> **YOUR INSTRUCTIONS**
Your copy of the entries below should hold exactly the lines from the one containing "On the other" to the one containing "A germ of smooth", inclusive, and no pictures.
___ PROVIDED MATERIAL ___
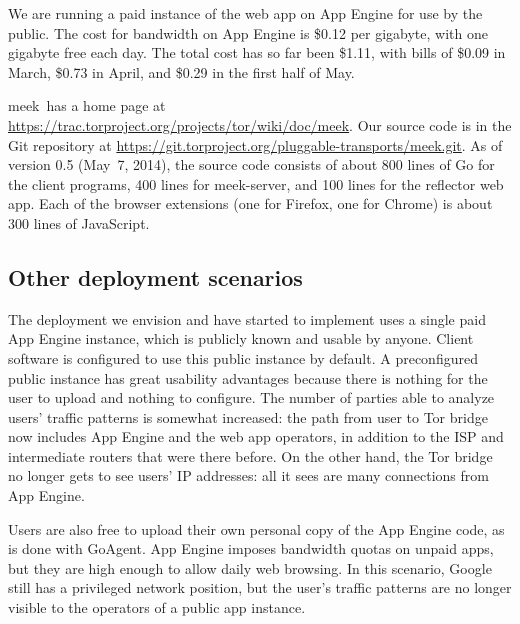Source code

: \documentclass[conference]{IEEEtran}
\def\meekserver{\mbox{meek-server}}
\def\meek{meek}
\begin{document}

We are running a paid instance of the web app on App Engine for use by the public.
The cost for bandwidth on App Engine is \$0.12 per gigabyte,
with one gigabyte free each day.
The total cost has so far been \$1.11, with bills of
\$0.09 in March,
\$0.73 in April,
and \$0.29 in the first half of May.

\meek\ has a home page at
\url{https://trac.torproject.org/projects/tor/wiki/doc/meek}.
Our source code is in the Git repository at
\url{https://git.torproject.org/pluggable-transports/meek.git}.
As of version 0.5 (May~7, 2014), the source code consists of
about 800 lines of Go for the client programs,
400 lines for \meekserver, and
100 lines for the reflector web app.
Each of the browser extensions
(one for Firefox, one for Chrome)
is about 300 lines of JavaScript.

\subsection{Other deployment scenarios}
\label{sec:otherdeployment}

The deployment we envision and have started to implement
uses a single paid App Engine instance, which is publicly known and usable by anyone.
Client software is configured to use this public instance by default.
A preconfigured public instance has great usability advantages
because there is nothing for the user to upload and nothing to configure.
The number of parties able to analyze users' traffic patterns is somewhat increased:
the path from user to Tor bridge now includes App Engine and the web app operators,
in addition to the ISP and intermediate routers that were there before.
On the other hand, the Tor bridge no longer gets to see users' IP addresses:
all it sees are many connections from App Engine.

Users are also free to upload their own personal copy of the App Engine code, as is done with GoAgent.
App Engine imposes bandwidth quotas on unpaid apps, but they are high enough to allow daily web browsing.
In this scenario, Google still has a privileged network position,
but the user's traffic patterns are no longer visible to the operators of a public app instance.

\end{document}
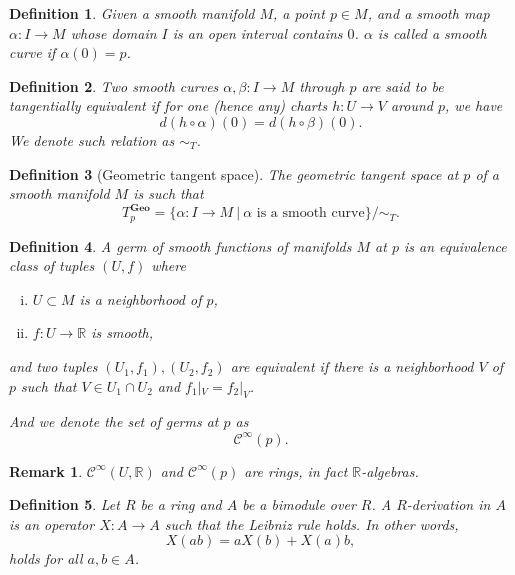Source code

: \documentclass{article}
\newtheorem{definition}{Definition}[section]
\newtheorem{remark}{Remark}[section]
\numberwithin{equation}{section}
\begin{document}
\begin{definition}
Given a smooth manifold $M$, a point $p\in M$, and a smooth map $\alpha:I\to M$ whose domain $I$ is an open interval contains $0$. $\alpha$ is called a smooth curve if $\alpha(0)=p$.
\end{definition}

\begin{definition}
Two smooth curves $\alpha,\beta:I\to M$ through $p$ are said to be tangentially equivalent if for one (hence any) charts $h:U\to V$ around $p$, we have 
\begin{equation*}
d(h\circ\alpha)(0) = d(h\circ\beta)(0).
\end{equation*}
We denote such relation as $\sim_T$.
\end{definition}

\begin{definition}[Geometric tangent space]
The geometric tangent space at $p$ of a smooth manifold $M$ is such that
\begin{equation*}
T^{\mathbf{Geo}}_p=\{\alpha:I\to M\:|\: \alpha\text{ is a smooth curve}\}/\sim_T.
\end{equation*}
\end{definition}

\begin{definition}
A germ of smooth functions of manifolds $M$ at $p$ is an equivalence class of tuples $(U,f)$ where
\begin{enumerate}[i).]
\item $U\subset M$ is a neighborhood of $p$,
\item $f:U\to\mathbb{R}$ is smooth,
\end{enumerate}
and two tuples $(U_1,f_1),(U_2,f_2)$ are equivalent if there is a neighborhood $V$ of $p$ such that $V\in U_1\cap U_2$ and $f_1|_V=f_2|_V$. \\
\par And we denote the set of germs at $p$ as
\begin{equation*}
\mathcal{C}^\infty(p).
\end{equation*}
\end{definition}

\begin{remark}
$\mathcal{C}^\infty(U,\mathbb{R})$ and $\mathcal{C}^\infty(p)$ are rings, in fact $\mathbb{R}$-algebras. 
\end{remark}

\begin{definition}
Let $R$ be a ring and $A$ be a bimodule over $R$. A $R$-derivation in $A$ is an operator $X:A\to A$ such that the Leibniz rule holds. In other words, 
\begin{equation*}
X(ab) = aX(b)+X(a)b,
\end{equation*}
holds for all $a,b\in A$.
\end{definition}
\end{document}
___
> **ANSWER BOX**
On the other hand, the Tor bridge no longer gets to see users' IP addresses:
all it sees are many connections from App Engine.

Users are also free to upload their own personal copy of the App Engine code, as is done with GoAgent.
App Engine imposes bandwidth quotas on unpaid apps, but they are high enough to allow daily web browsing.
In this scenario, Google still has a privileged network position,
but the user's traffic patterns are no longer visible to the operators of a public app instance.

\end{document}
Source code

: \documentclass{article}
\newtheorem{definition}{Definition}[section]
\newtheorem{remark}{Remark}[section]
\numberwithin{equation}{section}
\begin{document}
\begin{definition}
Given a smooth manifold $M$, a point $p\in M$, and a smooth map $\alpha:I\to M$ whose domain $I$ is an open interval contains $0$. $\alpha$ is called a smooth curve if $\alpha(0)=p$.
\end{definition}

\begin{definition}
Two smooth curves $\alpha,\beta:I\to M$ through $p$ are said to be tangentially equivalent if for one (hence any) charts $h:U\to V$ around $p$, we have 
\begin{equation*}
d(h\circ\alpha)(0) = d(h\circ\beta)(0).
\end{equation*}
We denote such relation as $\sim_T$.
\end{definition}

\begin{definition}[Geometric tangent space]
The geometric tangent space at $p$ of a smooth manifold $M$ is such that
\begin{equation*}
T^{\mathbf{Geo}}_p=\{\alpha:I\to M\:|\: \alpha\text{ is a smooth curve}\}/\sim_T.
\end{equation*}
\end{definition}

\begin{definition}
A germ of smooth functions of manifolds $M$ at $p$ is an equivalence class of tuples $(U,f)$ where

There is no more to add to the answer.